[WHAT IS BEING ASKED] Could you output all of the records below exactly as they appear?

+--

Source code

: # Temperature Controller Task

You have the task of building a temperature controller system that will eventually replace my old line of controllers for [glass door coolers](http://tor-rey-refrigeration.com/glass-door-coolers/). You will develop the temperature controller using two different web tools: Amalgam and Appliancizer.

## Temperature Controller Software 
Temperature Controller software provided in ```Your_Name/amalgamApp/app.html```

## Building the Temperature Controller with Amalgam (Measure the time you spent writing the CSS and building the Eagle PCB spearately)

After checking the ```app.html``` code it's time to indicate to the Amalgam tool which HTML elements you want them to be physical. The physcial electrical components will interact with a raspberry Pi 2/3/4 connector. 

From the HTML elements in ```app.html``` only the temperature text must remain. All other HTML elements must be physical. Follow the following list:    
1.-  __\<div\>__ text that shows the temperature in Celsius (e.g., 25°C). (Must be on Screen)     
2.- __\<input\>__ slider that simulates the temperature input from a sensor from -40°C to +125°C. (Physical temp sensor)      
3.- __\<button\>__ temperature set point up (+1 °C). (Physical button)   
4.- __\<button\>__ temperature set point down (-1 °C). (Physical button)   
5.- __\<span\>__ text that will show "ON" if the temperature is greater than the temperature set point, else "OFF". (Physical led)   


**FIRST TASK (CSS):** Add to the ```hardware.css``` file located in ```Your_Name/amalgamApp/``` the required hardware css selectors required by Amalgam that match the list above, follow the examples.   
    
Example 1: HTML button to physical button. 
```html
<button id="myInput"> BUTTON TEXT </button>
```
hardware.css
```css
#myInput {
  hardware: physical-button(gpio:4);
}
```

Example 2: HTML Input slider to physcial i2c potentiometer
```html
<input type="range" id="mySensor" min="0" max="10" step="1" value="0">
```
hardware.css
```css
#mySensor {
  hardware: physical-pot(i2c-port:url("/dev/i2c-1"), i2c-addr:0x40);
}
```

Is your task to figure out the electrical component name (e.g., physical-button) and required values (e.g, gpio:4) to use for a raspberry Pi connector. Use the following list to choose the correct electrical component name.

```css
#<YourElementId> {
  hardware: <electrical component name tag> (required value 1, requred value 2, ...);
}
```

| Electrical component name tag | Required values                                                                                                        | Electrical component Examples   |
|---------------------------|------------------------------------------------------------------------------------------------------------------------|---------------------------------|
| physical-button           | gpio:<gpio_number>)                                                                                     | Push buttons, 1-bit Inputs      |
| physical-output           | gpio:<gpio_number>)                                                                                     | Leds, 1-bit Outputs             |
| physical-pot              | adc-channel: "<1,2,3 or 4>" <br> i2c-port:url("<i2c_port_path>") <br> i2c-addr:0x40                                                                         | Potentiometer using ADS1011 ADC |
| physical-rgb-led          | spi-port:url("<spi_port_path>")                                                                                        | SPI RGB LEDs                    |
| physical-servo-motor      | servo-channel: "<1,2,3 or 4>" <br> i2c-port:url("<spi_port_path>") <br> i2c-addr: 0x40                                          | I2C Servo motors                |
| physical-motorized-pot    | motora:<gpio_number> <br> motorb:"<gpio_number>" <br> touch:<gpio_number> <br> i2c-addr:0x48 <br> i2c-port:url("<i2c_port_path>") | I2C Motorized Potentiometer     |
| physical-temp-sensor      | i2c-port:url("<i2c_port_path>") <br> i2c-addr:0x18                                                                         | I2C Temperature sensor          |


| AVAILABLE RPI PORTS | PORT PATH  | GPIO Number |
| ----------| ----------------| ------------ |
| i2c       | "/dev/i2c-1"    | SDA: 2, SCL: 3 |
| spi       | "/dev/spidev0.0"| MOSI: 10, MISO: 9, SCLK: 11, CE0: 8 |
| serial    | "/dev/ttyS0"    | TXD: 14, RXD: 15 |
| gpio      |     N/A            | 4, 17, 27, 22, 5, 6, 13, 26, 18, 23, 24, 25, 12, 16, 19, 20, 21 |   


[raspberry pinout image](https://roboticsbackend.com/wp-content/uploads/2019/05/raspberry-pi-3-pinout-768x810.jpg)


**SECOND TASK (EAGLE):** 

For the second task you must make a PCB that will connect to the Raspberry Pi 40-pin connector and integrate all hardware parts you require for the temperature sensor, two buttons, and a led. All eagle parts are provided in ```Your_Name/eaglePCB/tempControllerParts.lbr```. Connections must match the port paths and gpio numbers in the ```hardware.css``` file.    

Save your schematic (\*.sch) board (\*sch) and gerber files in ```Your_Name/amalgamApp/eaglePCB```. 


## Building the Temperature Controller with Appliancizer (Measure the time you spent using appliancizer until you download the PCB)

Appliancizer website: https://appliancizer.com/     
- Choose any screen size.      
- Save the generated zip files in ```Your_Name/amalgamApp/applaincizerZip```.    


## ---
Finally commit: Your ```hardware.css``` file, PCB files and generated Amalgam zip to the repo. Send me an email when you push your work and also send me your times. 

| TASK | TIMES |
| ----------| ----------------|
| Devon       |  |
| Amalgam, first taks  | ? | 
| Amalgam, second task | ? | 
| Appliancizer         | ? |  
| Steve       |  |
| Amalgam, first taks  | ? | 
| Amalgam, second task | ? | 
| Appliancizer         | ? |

+--

[EXERCISE RESULT]
Source code

: # Temperature Controller Task

You have the task of building a temperature controller system that will eventually replace my old line of controllers for [glass door coolers](http://tor-rey-refrigeration.com/glass-door-coolers/). You will develop the temperature controller using two different web tools: Amalgam and Appliancizer.

## Temperature Controller Software 
Temperature Controller software provided in ```Your_Name/amalgamApp/app.html```

## Building the Temperature Controller with Amalgam (Measure the time you spent writing the CSS and building the Eagle PCB spearately)

After checking the ```app.html``` code it's time to indicate to the Amalgam tool which HTML elements you want them to be physical. The physcial electrical components will interact with a raspberry Pi 2/3/4 connector. 

From the HTML elements in ```app.html``` only the temperature text must remain. All other HTML elements must be physical. Follow the following list:    
1.-  __\<div\>__ text that shows the temperature in Celsius (e.g., 25°C). (Must be on Screen)     
2.- __\<input\>__ slider that simulates the temperature input from a sensor from -40°C to +125°C. (Physical temp sensor)      
3.- __\<button\>__ temperature set point up (+1 °C). (Physical button)   
4.- __\<button\>__ temperature set point down (-1 °C). (Physical button)   
5.- __\<span\>__ text that will show "ON" if the temperature is greater than the temperature set point, else "OFF". (Physical led)   


**FIRST TASK (CSS):** Add to the ```hardware.css``` file located in ```Your_Name/amalgamApp/``` the required hardware css selectors required by Amalgam that match the list above, follow the examples.   
    
Example 1: HTML button to physical button. 
```html
<button id="myInput"> BUTTON TEXT </button>
```
hardware.css
```css
#myInput {
  hardware: physical-button(gpio:4);
}
```

Example 2: HTML Input slider to physcial i2c potentiometer
```html
<input type="range" id="mySensor" min="0" max="10" step="1" value="0">
```
hardware.css
```css
#mySensor {
  hardware: physical-pot(i2c-port:url("/dev/i2c-1"), i2c-addr:0x40);
}
```

Is your task to figure out the electrical component name (e.g., physical-button) and required values (e.g, gpio:4) to use for a raspberry Pi connector. Use the following list to choose the correct electrical component name.

```css
#<YourElementId> {
  hardware: <electrical component name tag> (required value 1, requred value 2, ...);
}
```

| Electrical component name tag | Required values                                                                                                        | Electrical component Examples   |
|---------------------------|------------------------------------------------------------------------------------------------------------------------|---------------------------------|
| physical-button           | gpio:<gpio_number>)                                                                                     | Push buttons, 1-bit Inputs      |
| physical-output           | gpio:<gpio_number>)                                                                                     | Leds, 1-bit Outputs             |
| physical-pot              | adc-channel: "<1,2,3 or 4>" <br> i2c-port:url("<i2c_port_path>") <br> i2c-addr:0x40                                                                         | Potentiometer using ADS1011 ADC |
| physical-rgb-led          | spi-port:url("<spi_port_path>")                                                                                        | SPI RGB LEDs                    |
| physical-servo-motor      | servo-channel: "<1,2,3 or 4>" <br> i2c-port:url("<spi_port_path>") <br> i2c-addr: 0x40                                          | I2C Servo motors                |
| physical-motorized-pot    | motora:<gpio_number> <br> motorb:"<gpio_number>" <br> touch:<gpio_number> <br> i2c-addr:0x48 <br> i2c-port:url("<i2c_port_path>") | I2C Motorized Potentiometer     |
| physical-temp-sensor      | i2c-port:url("<i2c_port_path>") <br> i2c-addr:0x18                                                                         | I2C Temperature sensor          |


| AVAILABLE RPI PORTS | PORT PATH  | GPIO Number |
| ----------| ----------------| ------------ |
| i2c       | "/dev/i2c-1"    | SDA: 2, SCL: 3 |
| spi       | "/dev/spidev0.0"| MOSI: 10, MISO: 9, SCLK: 11, CE0: 8 |
| serial    | "/dev/ttyS0"    | TXD: 14, RXD: 15 |
| gpio      |     N/A            | 4, 17, 27, 22, 5, 6, 13, 26, 18, 23, 24, 25, 12, 16, 19, 20, 21 |   


[raspberry pinout image](https://roboticsbackend.com/wp-content/uploads/2019/05/raspberry-pi-3-pinout-768x810.jpg)


**SECOND TASK (EAGLE):** 

For the second task you must make a PCB that will connect to the Raspberry Pi 40-pin connector and integrate all hardware parts you require for the temperature sensor, two buttons, and a led. All eagle parts are provided in ```Your_Name/eaglePCB/tempControllerParts.lbr```. Connections must match the port paths and gpio numbers in the ```hardware.css``` file.    

Save your schematic (\*.sch) board (\*sch) and gerber files in ```Your_Name/amalgamApp/eaglePCB```. 


## Building the Temperature Controller with Appliancizer (Measure the time you spent using appliancizer until you download the PCB)

Appliancizer website: https://appliancizer.com/     
- Choose any screen size.      
- Save the generated zip files in ```Your_Name/amalgamApp/applaincizerZip```.    


## ---
Finally commit: Your ```hardware.css``` file, PCB files and generated Amalgam zip to the repo. Send me an email when you push your work and also send me your times. 

| TASK | TIMES |
| ----------| ----------------|
| Devon       |  |
| Amalgam, first taks  | ? | 
| Amalgam, second task | ? | 
| Appliancizer         | ? |  
| Steve       |  |
| Amalgam, first taks  | ? | 
| Amalgam, second task | ? | 
| Appliancizer         | ? |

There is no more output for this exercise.